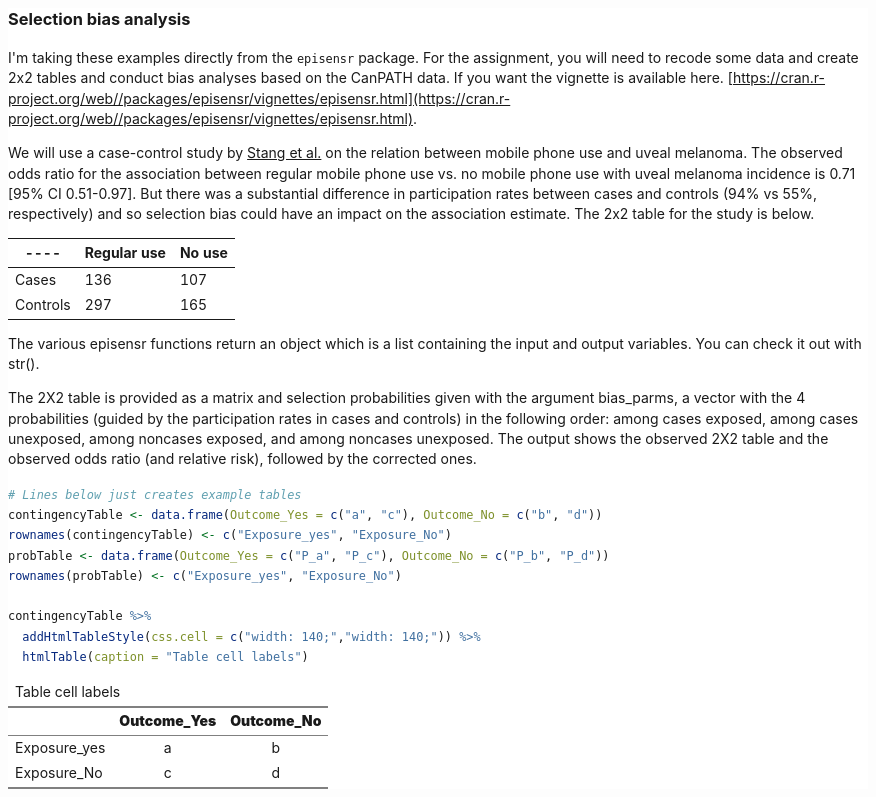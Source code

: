### Selection bias analysis

I'm taking these examples directly from the `episensr` package. For the assignment, you will need to recode some data and create 2x2 tables and conduct bias analyses based on the CanPATH data. If you want the vignette is available here. [https://cran.r-project.org/web//packages/episensr/vignettes/episensr.html](https://cran.r-project.org/web//packages/episensr/vignettes/episensr.html).

We will use a case-control study by [Stang et al.](https://pubmed.ncbi.nlm.nih.gov/16523014/) on the relation between mobile phone use and uveal melanoma. The observed odds ratio for the association between regular mobile phone use vs. no mobile phone use with uveal melanoma incidence is 0.71 [95% CI 0.51-0.97]. But there was a substantial difference in participation rates between cases and controls (94% vs 55%, respectively) and so selection bias could have an impact on the association estimate. The 2x2 table for the study is below.

---- |	Regular use |	No use |
---- |---- | ----| 
Cases |	136 |	107 |
Controls  |	297  |	165 |


The various episensr functions return an object which is a list containing the input and output variables. You can check it out with str().

The 2X2 table is provided as a matrix and selection probabilities given with the argument bias_parms, a vector with the 4 probabilities (guided by the participation rates in cases and controls) in the following order: among cases exposed, among cases unexposed, among noncases exposed, and among noncases unexposed. The output shows the observed 2X2 table and the observed odds ratio (and relative risk), followed by the corrected ones.


```r
# Lines below just creates example tables 
contingencyTable <- data.frame(Outcome_Yes = c("a", "c"), Outcome_No = c("b", "d"))
rownames(contingencyTable) <- c("Exposure_yes", "Exposure_No")
probTable <- data.frame(Outcome_Yes = c("P_a", "P_c"), Outcome_No = c("P_b", "P_d"))
rownames(probTable) <- c("Exposure_yes", "Exposure_No")

contingencyTable %>% 
  addHtmlTableStyle(css.cell = c("width: 140;","width: 140;")) %>% 
  htmlTable(caption = "Table cell labels") 
```

<table class='gmisc_table' style='border-collapse: collapse; margin-top: 1em; margin-bottom: 1em;' >
<thead>
<tr><td colspan='3' style='text-align: left;'>
Table cell labels</td></tr>
<tr><th style='border-bottom: 1px solid grey; border-top: 2px solid grey;'></th>
<th style='font-weight: 900; border-bottom: 1px solid grey; border-top: 2px solid grey; text-align: center;'>Outcome_Yes</th>
<th style='font-weight: 900; border-bottom: 1px solid grey; border-top: 2px solid grey; text-align: center;'>Outcome_No</th>
</tr>
</thead>
<tbody>
<tr>
<td style='text-align: left;'>Exposure_yes</td>
<td style='width: 140; text-align: center;'>a</td>
<td style='width: 140; text-align: center;'>b</td>
</tr>
<tr>
<td style='border-bottom: 2px solid grey; text-align: left;'>Exposure_No</td>
<td style='width: 140; border-bottom: 2px solid grey; text-align: center;'>c</td>
<td style='width: 140; border-bottom: 2px solid grey; text-align: center;'>d</td>
</tr>
</tbody>
</table>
---+---
**TASK TO CARRY OUT**
Apply a filter to the listing above so that only lines with "border" are kept, and copy those lines.

**TASK ANSWER**
<table class='gmisc_table' style='border-collapse: collapse; margin-top: 1em; margin-bottom: 1em;' >
<tr><th style='border-bottom: 1px solid grey; border-top: 2px solid grey;'></th>
<th style='font-weight: 900; border-bottom: 1px solid grey; border-top: 2px solid grey; text-align: center;'>Outcome_Yes</th>
<th style='font-weight: 900; border-bottom: 1px solid grey; border-top: 2px solid grey; text-align: center;'>Outcome_No</th>
<td style='border-bottom: 2px solid grey; text-align: left;'>Exposure_No</td>
<td style='width: 140; border-bottom: 2px solid grey; text-align: center;'>c</td>
<td style='width: 140; border-bottom: 2px solid grey; text-align: center;'>d</td>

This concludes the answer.